4 Ways to Accommodate More Patients in Your Community

It’s becoming clear that the Affordable Care Act is working to cut the number of uninsured Americans. But are U.S. physicians ready for an influx of these newly insured patients? If you’re not ready, what are the best ways to deal with an increased patient volume without sacrificing quality of care or patient satisfaction with your medical group?

The number of uninsured Americans continues to decline since ACA open enrollment began in 2013. For example, 29 million people were uninsured in the first quarter of 2015, according to the CDC’s National Center for Health Statistics, down from 44 million people in 2012. This means the percentage of uninsured Americans dropped from 17% in 2012 to 9% now.

How many new potential patients is that? 17 million more insured, according to a RAND Report.

Okay, so maybe our prediction of 32 million in June 2013 was a bit off. But some of the tips we outlined to treat a larger patient population still apply:

#1: Add Another Physician
New physician hires can handle more patients without extra supervision – that’s an obvious advantage. So if doctors in your medical group see an average 40 patients a day, each new doctor you add should see about the same number.

This strategy also allows you to incorporate a different kind of specialist.

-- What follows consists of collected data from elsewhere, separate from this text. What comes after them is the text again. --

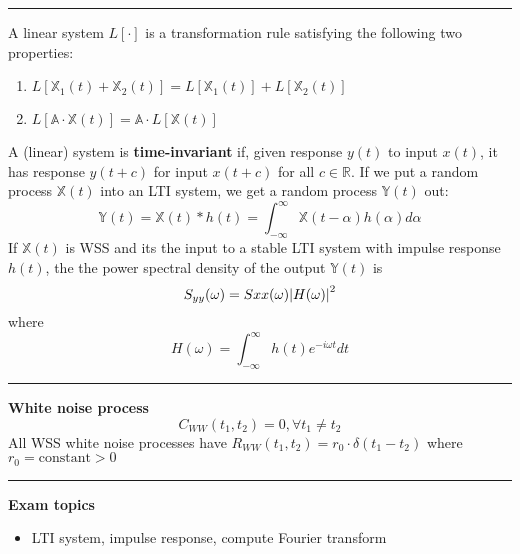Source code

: \documentclass{article}
\DeclarePairedDelimiter\abs{\lvert}{\rvert}
\providecommand{\A}{\mathbb{A}}
\providecommand{\X}{\mathbb{X}}
\providecommand{\Y}{\mathbb{Y}}
\providecommand{\R}{\mathbb{R}}
\begin{document}
\begin{multicols*}{3}
        \noindent\rule{\columnwidth}{0.4pt}

        A linear system $L[\cdot]$ is a transformation rule satisfying the following two properties:
        \begin{enumerate}
            \item $L[\X_1(t)+\X_2(t)] = L[\X_1(t)] + L[\X_2(t)]$
            \item $L[\A\cdot\X(t)] = \A\cdot L[\X(t)]$
        \end{enumerate}
        A (linear) system is \textbf{time-invariant} if, given response $y(t)$ to input $x(t)$, it has response $y(t+c)$ for input $x(t+c)$ for all $c\in\R$.
        If we put a random process $\X(t)$ into an LTI system, we get a random process $\Y(t)$ out:
        \begin{equation*}
            \Y(t) = \X(t) * h(t) = \int_{-\infty}^{\infty} \X(t-\alpha)h(\alpha)d\alpha
        \end{equation*}
        If $\X(t)$ is WSS and its the input to a stable LTI system with impulse response $h(t)$, the the power spectral density of the output $\Y(t)$ is
        \begin{equation*}
            S_{yy}(\omega) = S{xx}(\omega)\abs*{H(\omega)}^2
        \end{equation*}
        where
        \begin{equation*}
            H(\omega) = \int_{-\infty}^{\infty} h(t)e^{-i\omega t}dt
        \end{equation*}

        \noindent\rule{\columnwidth}{0.4pt}

        \textbf{White noise process}
        \begin{equation*}
            C_{WW}(t_1,t_2) = 0,\forall t_1 \neq t_2
        \end{equation*}
        All WSS white noise processes have $R_{WW}(t_1,t_2) = r_0\cdot \delta(t_1-t_2)$ where $r_0 = \text{constant}>0$

        \noindent\rule{\columnwidth}{0.4pt}

        \textbf{Exam topics}
        \begin{itemize}
            \item LTI system, impulse response, compute Fourier transform
        \end{itemize}

    \end{multicols*}
\end{document}
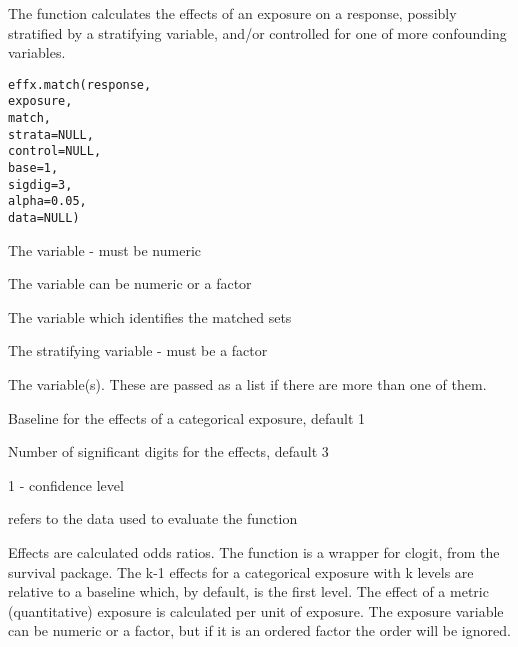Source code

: \begin{Description}\relax
The function calculates the effects of an exposure on a response,
possibly stratified by a stratifying variable, and/or controlled for one
of more confounding variables.
\end{Description}
\begin{Usage}
\begin{verbatim}
effx.match(response,
exposure,
match,
strata=NULL,
control=NULL,
base=1,
sigdig=3,
alpha=0.05,
data=NULL) 
\end{verbatim}
\end{Usage}
\begin{Arguments}
\begin{ldescription}
\item[\code{response}] The  variable - must be numeric
\item[\code{exposure}] The  variable can be numeric or a factor
\item[\code{match}] The variable which identifies the matched sets
\item[\code{strata}] The  stratifying variable - must be a factor
\item[\code{control}] The  variable(s). These are passed as a
list if there are more than one of them.
\item[\code{base}] Baseline for the effects of a categorical exposure, default 1
\item[\code{sigdig}] Number of significant digits for the effects, default 3
\item[\code{alpha}] 1 - confidence level
\item[\code{data}]  refers to the data used to evaluate the function
\end{ldescription}
\end{Arguments}
\begin{Details}\relax
Effects are calculated odds ratios.
The function is a wrapper for clogit, from the survival package.
The k-1 effects for a categorical  exposure with k levels are relative 
to a baseline which, by default, is the first level. The effect of a metric (quantitative) 
exposure is calculated per unit of exposure.
The exposure variable can be numeric or a factor, but if it is an ordered factor the order will be ignored.
\end{Details}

If you’re constantly referring patients to a particular type of doctor, keep that revenue in-house by hiring a physician who specializes in that field.

On the downside, hiring a new physician can be costly. Another doctor will have gone through the rigors of medical school and expect to be paid accordingly. A potential power struggle with a physician who has different ideas about how the practice should be run is another potential source of concern.

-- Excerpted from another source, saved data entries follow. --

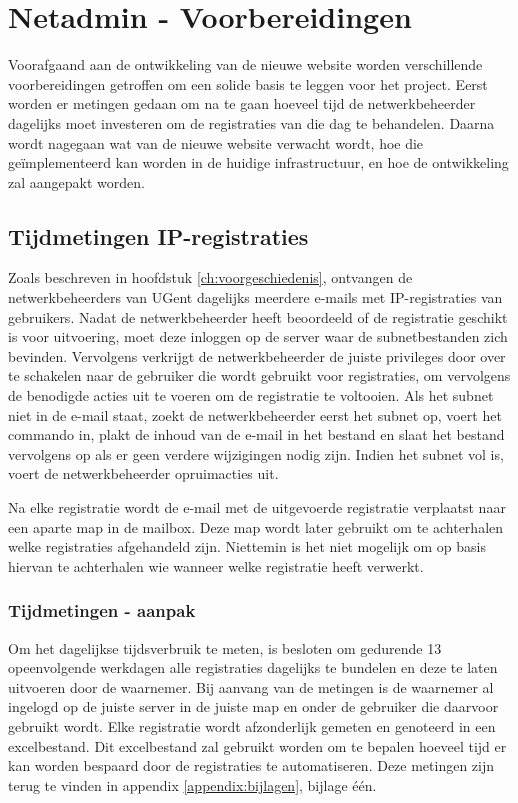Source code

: 
\chapter{Netadmin - Voorbereidingen}%
\label{ch:netadmin-voorbereidingen}

Voorafgaand aan de ontwikkeling van de nieuwe website worden verschillende voorbereidingen getroffen om een solide basis te leggen voor het project. Eerst worden er metingen gedaan om na te gaan hoeveel tijd de netwerkbeheerder dagelijks moet investeren om de registraties van die dag te behandelen. Daarna wordt nagegaan wat van de nieuwe website verwacht wordt, hoe die geïmplementeerd kan worden in de huidige infrastructuur, en hoe de ontwikkeling zal aangepakt worden.

\section{Tijdmetingen IP-registraties}
Zoals beschreven in hoofdstuk \ref{ch:voorgeschiedenis}, ontvangen de netwerkbeheerders van UGent dagelijks meerdere e-mails met IP-registraties van gebruikers. Nadat de netwerkbeheerder heeft beoordeeld of de registratie geschikt is voor uitvoering, moet deze inloggen op de server waar de subnetbestanden zich bevinden. Vervolgens verkrijgt de netwerkbeheerder de juiste privileges door over te schakelen naar de gebruiker die wordt gebruikt voor registraties, om vervolgens de benodigde acties uit te voeren om de registratie te voltooien. Als het subnet niet in de e-mail staat, zoekt de netwerkbeheerder eerst het subnet op, voert het commando in, plakt de inhoud van de e-mail in het bestand en slaat het bestand vervolgens op als er geen verdere wijzigingen nodig zijn. Indien het subnet vol is, voert de netwerkbeheerder opruimacties uit.

Na elke registratie wordt de e-mail met de uitgevoerde registratie verplaatst naar een aparte map in de mailbox. Deze map wordt later gebruikt om te achterhalen welke registraties afgehandeld zijn. Niettemin is het niet mogelijk om op basis hiervan te achterhalen wie wanneer welke registratie heeft verwerkt.

\subsection{Tijdmetingen - aanpak}
Om het dagelijkse tijdsverbruik te meten, is besloten om gedurende 13 opeenvolgende werkdagen alle registraties dagelijks te bundelen en deze te laten uitvoeren door de waarnemer. Bij aanvang van de metingen is de waarnemer al ingelogd op de juiste server in de juiste map en onder de gebruiker die daarvoor gebruikt wordt. Elke registratie wordt afzonderlijk gemeten en genoteerd in een excelbestand. Dit excelbestand zal gebruikt worden om te bepalen hoeveel tijd er kan worden bespaard door de registraties te automatiseren. Deze metingen zijn terug te vinden in appendix \ref{appendix:bijlagen}, bijlage één.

#2: Hire a Physician’s Assistant
Physician assistants cost less to add to a medical group, with an average annual salary of $93,000 in 2013. That’s still a considerable expense, but about half the salary demanded by a physician – an estimated $188,000 — according to the same U.S. News report.

Plus, PAs can pay for themselves in terms of profits generation. According to MGMA, for every dollar a PA generates for the practice, the employer pays only 30 cents to employ the PA.
Of course, PAs cost less to hire because they aren’t qualified to perform all the duties of a physician. So expect times when they can’t handle certain patients. Also, they need supervision to make sure they continue to deliver quality treatment.

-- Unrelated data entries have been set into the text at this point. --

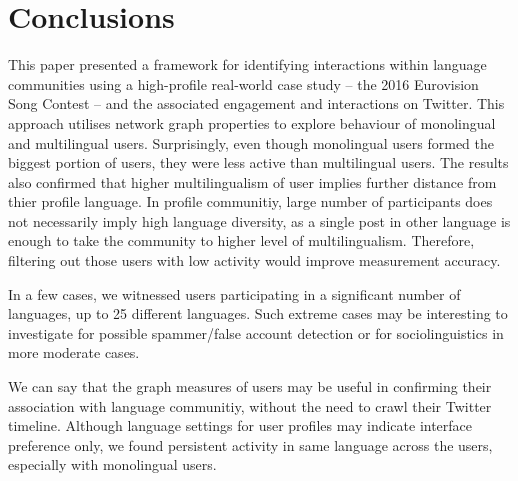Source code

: \documentclass{llncs}
\begin{document}
\section{Conclusions}\label{conclusions}

This paper presented a framework for identifying interactions within
language communities using a high-profile real-world case study --
the 2016 Eurovision Song Contest -- and the associated engagement and
interactions on Twitter. This approach utilises network graph
properties to explore behaviour of monolingual and multilingual 
users. Surprisingly, even though monolingual users formed the biggest
portion of users, they were less active than multilingual users.
The results also confirmed that higher multilingualism of user implies 
further distance from thier profile language.
In profile communitiy, large number of participants does not necessarily 
imply high language diversity, as a single post in other language 
is enough to take the community to higher level of multilingualism.
Therefore, filtering out those users with low activity would improve 
measurement accuracy.

In a few cases, we witnessed users participating in a significant number 
of languages, up to 25 different languages. Such extreme cases may be 
interesting to investigate for possible spammer/false account detection or for
sociolinguistics in more moderate cases. 

We can say that the graph measures of users may be useful in confirming their 
association with language communitiy, without the need to crawl their Twitter timeline. 
Although language settings for user profiles may indicate interface preference only, 
we found persistent activity in same language across the users, especially with 
monolingual users.


\end{document}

#3: Embrace TechnologyThanks to the HITECH Act and the resulting Meaningful Use incentives, many physician practices have adopted electronic health records (EHRs). As of July 2015, more than 474,000 health care providers received payment through the Medicare and Medicaid Electronic Health Record Incentive Programs, according to CMS.

The benefits are promising. Top-notch EHRs contain appointment scheduling, patient tracking and template-building features that can help get more patients through your practice faster without hiring more staff.

EHRs offer the potential to get away from the administrative work that inundates much of a physician’s day. This is time that could be spent treating new patients.

Yet, technology doesn’t always live up to its promise. A 2014 KLAS survey reveals that 27% of practices of all sizes plan to replace their EHR system. If you don’t do your due diligence and choose the right EHR the first time, it could result in a serious waste of money.

Such a rapid increase of new patients in the market may never happen again. It’s important to weigh the negatives and positives of each method and choose the best solution for your practice profitability for years to come.